This native of India and Malaysia is a tall evergreen tree with drooping branches and light to deep green leaves with wavy edges. The short trunk has smooth, silvery-grey bark and is supported by numerous aerial roots when grown in warm humid conditions. Small fig-like green fruits turn red with maturity. A common household plant, weeping fig is easy to grow and tolerates indoor conditions so is a good plant for a new bonsai enthusiast. Many varieties exist and vary in the size of their leaves. The variety exotica and cultivar ‘Natascha’ are especially valued as bonsai and tolerate low light levels. Weeping fig is suitable for most Japanese styles; formal upright, informal upright, slanting, cascade, semi-cascade, broom, rock-over-root, clasped-to-rock, twin-trunk, saikei, clump, sinuous, straight line, and group planting. Because of the relatively large size of the leaves, plants should be allowed to grow about twenty inches tall in order to create pleasing proportions.

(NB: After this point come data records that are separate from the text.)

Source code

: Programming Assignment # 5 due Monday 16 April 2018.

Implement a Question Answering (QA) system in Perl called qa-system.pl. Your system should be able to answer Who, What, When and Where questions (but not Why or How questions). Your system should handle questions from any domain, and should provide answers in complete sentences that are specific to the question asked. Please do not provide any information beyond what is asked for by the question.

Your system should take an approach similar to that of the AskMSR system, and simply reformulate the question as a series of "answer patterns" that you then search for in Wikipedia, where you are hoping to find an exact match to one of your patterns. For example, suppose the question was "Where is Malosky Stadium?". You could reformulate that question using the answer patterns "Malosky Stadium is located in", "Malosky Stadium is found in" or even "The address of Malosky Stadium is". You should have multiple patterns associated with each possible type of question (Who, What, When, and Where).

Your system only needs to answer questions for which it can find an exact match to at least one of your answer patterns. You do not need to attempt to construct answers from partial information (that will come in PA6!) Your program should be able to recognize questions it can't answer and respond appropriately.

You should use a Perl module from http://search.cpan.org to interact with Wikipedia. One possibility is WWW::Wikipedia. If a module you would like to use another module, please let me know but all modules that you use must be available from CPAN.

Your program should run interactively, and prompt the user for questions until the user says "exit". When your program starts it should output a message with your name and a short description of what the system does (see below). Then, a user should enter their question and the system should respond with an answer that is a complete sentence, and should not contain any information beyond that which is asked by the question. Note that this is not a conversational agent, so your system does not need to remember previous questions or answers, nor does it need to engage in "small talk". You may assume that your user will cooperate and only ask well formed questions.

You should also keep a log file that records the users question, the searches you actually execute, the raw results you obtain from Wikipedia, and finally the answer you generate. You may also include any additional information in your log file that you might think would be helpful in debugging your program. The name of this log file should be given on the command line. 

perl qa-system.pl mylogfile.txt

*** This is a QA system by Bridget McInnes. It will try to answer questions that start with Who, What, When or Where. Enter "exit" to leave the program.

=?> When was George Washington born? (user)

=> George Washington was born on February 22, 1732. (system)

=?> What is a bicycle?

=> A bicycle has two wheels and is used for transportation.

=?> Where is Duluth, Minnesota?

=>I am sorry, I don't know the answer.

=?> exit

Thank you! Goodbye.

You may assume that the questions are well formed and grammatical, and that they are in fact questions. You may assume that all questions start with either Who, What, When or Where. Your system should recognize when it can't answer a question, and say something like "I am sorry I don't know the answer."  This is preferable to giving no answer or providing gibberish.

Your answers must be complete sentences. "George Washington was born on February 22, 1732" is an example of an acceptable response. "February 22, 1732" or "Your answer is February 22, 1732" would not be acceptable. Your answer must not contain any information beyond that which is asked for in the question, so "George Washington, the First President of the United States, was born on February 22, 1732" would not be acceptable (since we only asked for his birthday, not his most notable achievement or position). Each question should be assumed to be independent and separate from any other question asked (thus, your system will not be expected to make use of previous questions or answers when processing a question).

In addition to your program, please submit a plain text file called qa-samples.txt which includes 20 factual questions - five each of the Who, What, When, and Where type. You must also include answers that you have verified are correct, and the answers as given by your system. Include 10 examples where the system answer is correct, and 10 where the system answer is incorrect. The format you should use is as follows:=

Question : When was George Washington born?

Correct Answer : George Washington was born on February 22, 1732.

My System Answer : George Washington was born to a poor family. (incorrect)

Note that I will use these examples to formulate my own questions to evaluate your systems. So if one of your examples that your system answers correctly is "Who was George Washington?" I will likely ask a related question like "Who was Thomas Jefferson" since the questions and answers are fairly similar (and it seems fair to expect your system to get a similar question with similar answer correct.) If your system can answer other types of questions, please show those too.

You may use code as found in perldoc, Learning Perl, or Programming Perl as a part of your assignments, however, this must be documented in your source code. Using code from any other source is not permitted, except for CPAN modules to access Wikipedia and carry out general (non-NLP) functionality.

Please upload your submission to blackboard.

Position: Weeping fig can be grown indoors all year but will be more compact and stronger if given time outside in a warm placed with plenty of light. Indoors, it does best near a radiator on a humidity tray in a place with bright light. It can be taken outdoors in mid-spring and gradually acclimated to full sun. When temperatures fall below 60o F it should be brought indoors again and kept at a temperature between 59o and 75o F, although it will tolerate temperatures up to 82o F . If the bonsai is put in a place that is too dark it will lose its leaves.
Water: Using tap water that has stood for 24 hours, water as soon as the soil appears dry. Less watering will be necessary in winter when the temperatures are lower. Avoid over watering or the leaves will fall and the roots will rot.
Fertilizer: Use a liquid bonsai fertilizer every two weeks from spring to fall; every four to six weeks in winter.
Repotting: Young plants should be repotted every year; older plants every two years. Spring is the best time for transplanting and root pruning should be done at the same time.
Soil: Bonsai soil or a mix of loam, peat moss, and sand in the ration of 1:2:1
Pruning: Pruning can be done throughout the year. New shoots should be shortened to two to three leaves once they are about eight inches long and/or have six to eight leaves. To encourage the growth of lower branches, keep the top one-third shoots short. Cut back old growth to keep the plant compact; new shoots will quickly appear. Ignore the sticky sap that appears when branches or leaves and cut off; it aids healing and is not a problem.
Wiring: Although the branches remain flexible for a long time and are easy to shape, they quickly thicken so check wires in six to eight weeks to avoid damage.
Propagation: Summer cuttings; air layering in mid spring; seeds possible but asexual methods are more efficient.
Comments: Susceptible to scale insects and spider mites.